Published Jul 3, 2008
AMarie85
22 Posts
I'm a Nurse Tech at a hospital and I have a question about one of my patients...
I don't know all of the details because I don't get alot of info...You know just ADLs how the patient ambulates, ect...
I reported a low pressure at midnight on a woman in her seventies who was in for a total knee replacement probably second or third day post op. I think it was 80 something over 30 something.... We did an EKG... I have no idea what that showed... And I guess the nurse reported it to the doc... She had also been bowel incontinence all day with water diarrhea (stool was neg for c diff)
In the morning her pressure was back up to normal and she was alert with no apparent problems...
The next night I came back and everything was normal but she was recieving two units of blood... Then at about the same time that night I checked her pressure and it was extremely low again, she was difficult to arouse...
The next morning she was back to normal...
I was wondering what could have been the matter with her? I think I heard one of the nurses saying that her H and H was normal and why wouldn't she just get a bolus.... It was like a nightly thing with her. There might not be enough her for ya'll to tell me anything but maybe you could shed some light on this mystery for me.:paw:
kmoonshine, RN
346 Posts
Was she on a PCA? Getting pain meds? That can sometimes drop your blood pressure. At rest, your BP is going to be lower; perhaps the diarrhea, coupled with opiate pain meds caused a low BP?
locolorenzo22, BSN, RN
2,396 Posts
I'd go anywhere from a normal drop in pressure...due to sleeping...to a problem with circulation/blood leaking out from the surgery, etc....Did you get the pressure last? Or did you wake her up, slap on a cuff, and take a BP..I saved BPs for last after I woke someone up, just because I needed to make sure I got as accurate a reading as possible....
I don't think she was on a PCA... And I absolutely had trouble waking her up... I really couldn't, she slept right through me getting her vitals.
patwil73
261 Posts
You are right! Little information makes it very difficult.
You say no PCA, however was she getting routine narcotics with prn's? Did she get a sleeping pill?

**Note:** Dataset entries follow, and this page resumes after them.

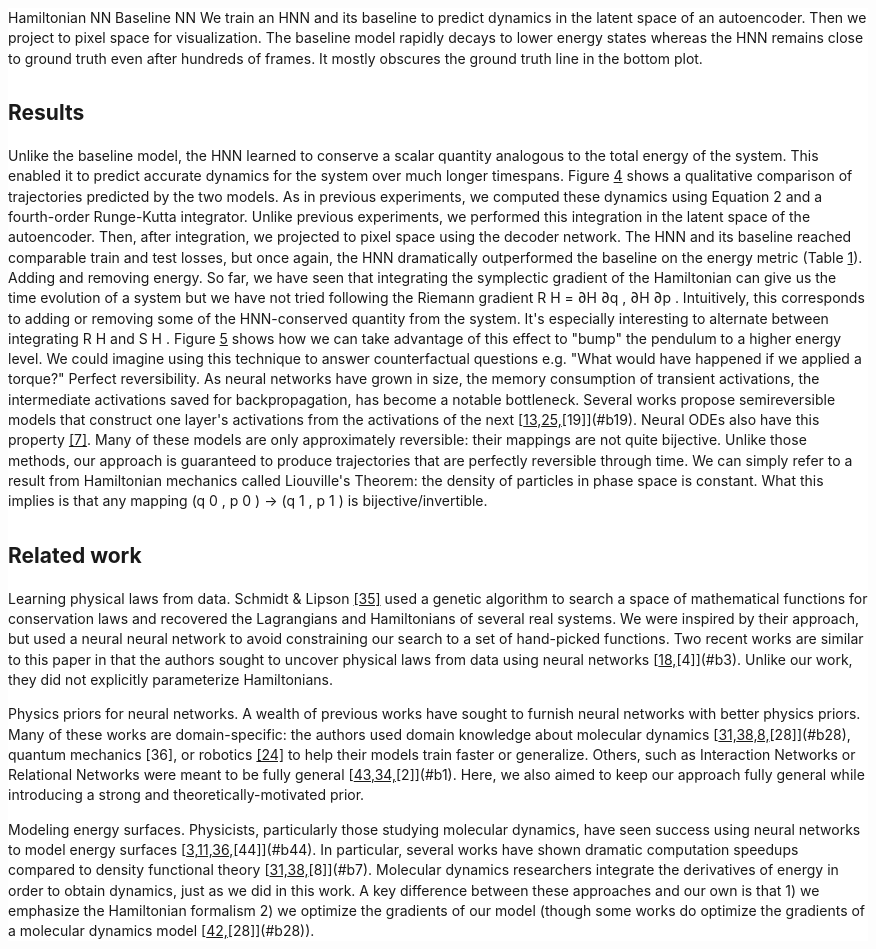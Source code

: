 Hamiltonian NN Baseline NN We train an HNN and its baseline to predict dynamics in the latent space of an autoencoder. Then we project to pixel space for visualization. The baseline model rapidly decays to lower energy states whereas the HNN remains close to ground truth even after hundreds of frames. It mostly obscures the ground truth line in the bottom plot.


## Results

Unlike the baseline model, the HNN learned to conserve a scalar quantity analogous to the total energy of the system. This enabled it to predict accurate dynamics for the system over much longer timespans. Figure [4](#fig_1) shows a qualitative comparison of trajectories predicted by the two models. As in previous experiments, we computed these dynamics using Equation 2 and a fourth-order Runge-Kutta integrator. Unlike previous experiments, we performed this integration in the latent space of the autoencoder. Then, after integration, we projected to pixel space using the decoder network. The HNN and its baseline reached comparable train and test losses, but once again, the HNN dramatically outperformed the baseline on the energy metric (Table [1](#tab_0)).  Adding and removing energy. So far, we have seen that integrating the symplectic gradient of the Hamiltonian can give us the time evolution of a system but we have not tried following the Riemann gradient R H = ∂H ∂q , ∂H ∂p . Intuitively, this corresponds to adding or removing some of the HNN-conserved quantity from the system. It's especially interesting to alternate between integrating R H and S H . Figure [5](#fig_2) shows how we can take advantage of this effect to "bump" the pendulum to a higher energy level. We could imagine using this technique to answer counterfactual questions e.g. "What would have happened if we applied a torque?" Perfect reversibility. As neural networks have grown in size, the memory consumption of transient activations, the intermediate activations saved for backpropagation, has become a notable bottleneck. Several works propose semireversible models that construct one layer's activations from the activations of the next [[13,](#b13)[25,](#b25)[19]](#b19). Neural ODEs also have this property [[7]](#b6). Many of these models are only approximately reversible: their mappings are not quite bijective. Unlike those methods, our approach is guaranteed to produce trajectories that are perfectly reversible through time. We can simply refer to a result from Hamiltonian mechanics called Liouville's Theorem: the density of particles in phase space is constant. What this implies is that any mapping (q 0 , p 0 ) → (q 1 , p 1 ) is bijective/invertible.


## Related work

Learning physical laws from data. Schmidt & Lipson [[35]](#b35) used a genetic algorithm to search a space of mathematical functions for conservation laws and recovered the Lagrangians and Hamiltonians of several real systems. We were inspired by their approach, but used a neural neural network to avoid constraining our search to a set of hand-picked functions. Two recent works are similar to this paper in that the authors sought to uncover physical laws from data using neural networks [[18,](#b18)[4]](#b3). Unlike our work, they did not explicitly parameterize Hamiltonians.

Physics priors for neural networks. A wealth of previous works have sought to furnish neural networks with better physics priors. Many of these works are domain-specific: the authors used domain knowledge about molecular dynamics [[31,](#b31)[38,](#b38)[8,](#b7)[28]](#b28), quantum mechanics [36], or robotics [[24]](#b24) to help their models train faster or generalize. Others, such as Interaction Networks or Relational Networks were meant to be fully general [[43,](#b43)[34,](#b34)[2]](#b1). Here, we also aimed to keep our approach fully general while introducing a strong and theoretically-motivated prior.

Modeling energy surfaces. Physicists, particularly those studying molecular dynamics, have seen success using neural networks to model energy surfaces [[3,](#b2)[11,](#b11)[36,](#)[44]](#b44). In particular, several works have shown dramatic computation speedups compared to density functional theory [[31,](#b31)[38,](#b38)[8]](#b7). Molecular dynamics researchers integrate the derivatives of energy in order to obtain dynamics, just as we did in this work. A key difference between these approaches and our own is that 1) we emphasize the Hamiltonian formalism 2) we optimize the gradients of our model (though some works do optimize the gradients of a molecular dynamics model [[42,](#b42)[28]](#b28)).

The arousal difficulty is worrisome to me unless we can pinpoint a cause.
As for the rest - I have never seen blood given with a normal H&H unless they were sickle cell. Transient hypotension could be anything from normal dips in sleep cycles, to narcotics, to TIA, to PVD, to sepsis, to etc.
Without any further info, my first guess would be narcotic induced hypotension combined perhaps with sleeping or antianxiety meds.
Sorry wish I could be more help
Pat
Virgo_RN, BSN, RN
3,543 Posts
Did she have a history of CHF and was she on any antihypertensives?
CABG patch kid, BSN, RN
546 Posts
I was thinking something along the lines of the pt receiving an antihypertensive at bedtime (I have quite a few who take something BID or TID that will make a dose due at bedtime). That would explain a low BP at midnight, but doesn't explain her getting blood. I've had pts that were hard to wake up just from the lack of decent sleep that comes with being hospitalized, so its hard to say if the low BP is related. Hard to figure out without more info
mpccrn, BSN, RN
527 Posts
i'd guess beta's given her age......a sleeping pill at bedtime, maybe a few narcs for post op pain.....i wouldn't worry about it too much since everything else seemed to be ok (her heart rate must have been ok or you'd mention it). it's obviously cyclical....how was she at 0400?
lpnstudentin2010, LPN
1,318 Posts
No ideas here on what might be happening but just wanted to say, the same thing happens with me.
Everytime I am hospitalized at night my bp PLUMITS it goes so low that the nurse comes is freaking a little bit. I sleep right through everything until she is on her (usually) third attmept to get a good bp at which time she generally wakes me up. I sleep throught everything else. Temp, first couple of bp's and it is not until she wakes me up perpously that I wake up.
I now tend to warn my nurses before I go to sleep that this is a pattern with me that I have noticed in the past.
Only time anything bad has happened with me at night was one time apparently something happened with my breathing (not exactly sure what) because I woke up with an oxygen mask by my face blowing air past me.